Three months back I had decided to go to Madurai for a wedding on September 9 and 10. But on the 6th, I decided to drop that trip and attend the BlogCamp instead. After spending two days there, I realised that very little differentiates a BlogCamp from a wedding.

Goodies for visitors

Had I gone to the marriage in Madurai, I would have got a coconut, a betel leaf, a lemon, some areca nut in a polythene bag. At the BlogCamp I got a black bag (that had Yahoo written all over it), a Zoho writing pad, a Sulekha India Smiles book, a blue Fuente Systems mug, and a black Fashion IQ T-shirt. Had I known, I would have not booked my tickets at all.

Free food

The single biggest reason why all marriage halls are crowded is that it’s how everybody takes revenge. “Wasn’t he the guy who ate all the rice at my wedding? Let me do the same now, at his son’s wedding!” Same happened with me at the BlogCamp. I hogged well on both days…which was one of the reasons why I didn’t participate much.

The old and the young

At the conference, the seniors had congregated in the auditorium discussing strategies, vision and concepts, while the young ones were closeted in the conference hall upstairs engaging in hands-on experiences. Don’t the marriages also have a set of old relatives who try to match pairs and a set of young cousins who have all the fun?

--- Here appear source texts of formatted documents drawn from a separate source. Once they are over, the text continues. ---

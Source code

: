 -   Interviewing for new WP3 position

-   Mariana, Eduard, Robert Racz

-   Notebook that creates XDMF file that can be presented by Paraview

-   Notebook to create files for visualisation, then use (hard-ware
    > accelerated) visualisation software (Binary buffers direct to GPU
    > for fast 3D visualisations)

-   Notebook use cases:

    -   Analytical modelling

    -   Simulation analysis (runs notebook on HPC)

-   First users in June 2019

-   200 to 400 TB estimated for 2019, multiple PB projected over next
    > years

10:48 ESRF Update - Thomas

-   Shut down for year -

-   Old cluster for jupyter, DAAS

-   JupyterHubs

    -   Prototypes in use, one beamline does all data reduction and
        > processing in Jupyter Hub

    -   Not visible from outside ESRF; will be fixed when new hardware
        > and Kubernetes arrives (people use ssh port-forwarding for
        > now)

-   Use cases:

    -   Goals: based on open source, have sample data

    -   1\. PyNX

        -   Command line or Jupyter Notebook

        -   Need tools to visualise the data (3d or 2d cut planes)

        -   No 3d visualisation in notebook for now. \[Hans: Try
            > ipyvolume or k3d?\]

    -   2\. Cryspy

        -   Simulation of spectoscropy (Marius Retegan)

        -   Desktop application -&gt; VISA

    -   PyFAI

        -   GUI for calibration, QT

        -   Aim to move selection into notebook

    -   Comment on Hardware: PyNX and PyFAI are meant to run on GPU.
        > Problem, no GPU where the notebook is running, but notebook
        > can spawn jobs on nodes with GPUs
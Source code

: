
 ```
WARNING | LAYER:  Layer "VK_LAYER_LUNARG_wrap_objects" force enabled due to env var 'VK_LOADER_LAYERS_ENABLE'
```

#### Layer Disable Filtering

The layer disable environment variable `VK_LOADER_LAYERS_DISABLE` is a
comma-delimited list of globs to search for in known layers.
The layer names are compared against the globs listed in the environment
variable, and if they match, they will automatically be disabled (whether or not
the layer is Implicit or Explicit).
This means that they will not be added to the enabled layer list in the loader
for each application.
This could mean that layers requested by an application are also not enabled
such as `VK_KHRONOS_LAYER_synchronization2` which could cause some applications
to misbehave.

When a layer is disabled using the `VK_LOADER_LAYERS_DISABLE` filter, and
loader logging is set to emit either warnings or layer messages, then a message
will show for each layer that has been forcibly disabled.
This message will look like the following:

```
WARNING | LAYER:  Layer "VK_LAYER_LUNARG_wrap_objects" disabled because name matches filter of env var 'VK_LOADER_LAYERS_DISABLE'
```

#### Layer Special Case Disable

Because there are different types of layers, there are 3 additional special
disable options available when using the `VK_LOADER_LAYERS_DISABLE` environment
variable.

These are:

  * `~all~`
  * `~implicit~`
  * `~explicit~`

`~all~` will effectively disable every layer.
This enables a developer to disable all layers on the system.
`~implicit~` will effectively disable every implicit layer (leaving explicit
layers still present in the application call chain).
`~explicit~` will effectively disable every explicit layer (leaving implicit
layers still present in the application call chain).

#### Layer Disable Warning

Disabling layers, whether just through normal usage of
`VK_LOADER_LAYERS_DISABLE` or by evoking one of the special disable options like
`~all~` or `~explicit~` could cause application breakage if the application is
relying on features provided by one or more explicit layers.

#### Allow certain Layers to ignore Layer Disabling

Related reading: Indian weddings and the art of tracing lineages


While a few like me walk into a marriage without gifts, most walk into marriages with a gift-wrapped in shiny paper. If I were to make a comparison…almost everybody who walked into the conference had something or the other on hand which they thought was their gift to the blogging community – a brand to promote, a url to popularise or a presentation to deliver.


After most marriages, the girl’s parents are a relieved couple. No issues. Everything went on smoothly…and I am sure Kiruba and his team of volunteers would have felt the same at 7 p.m. on Sunday.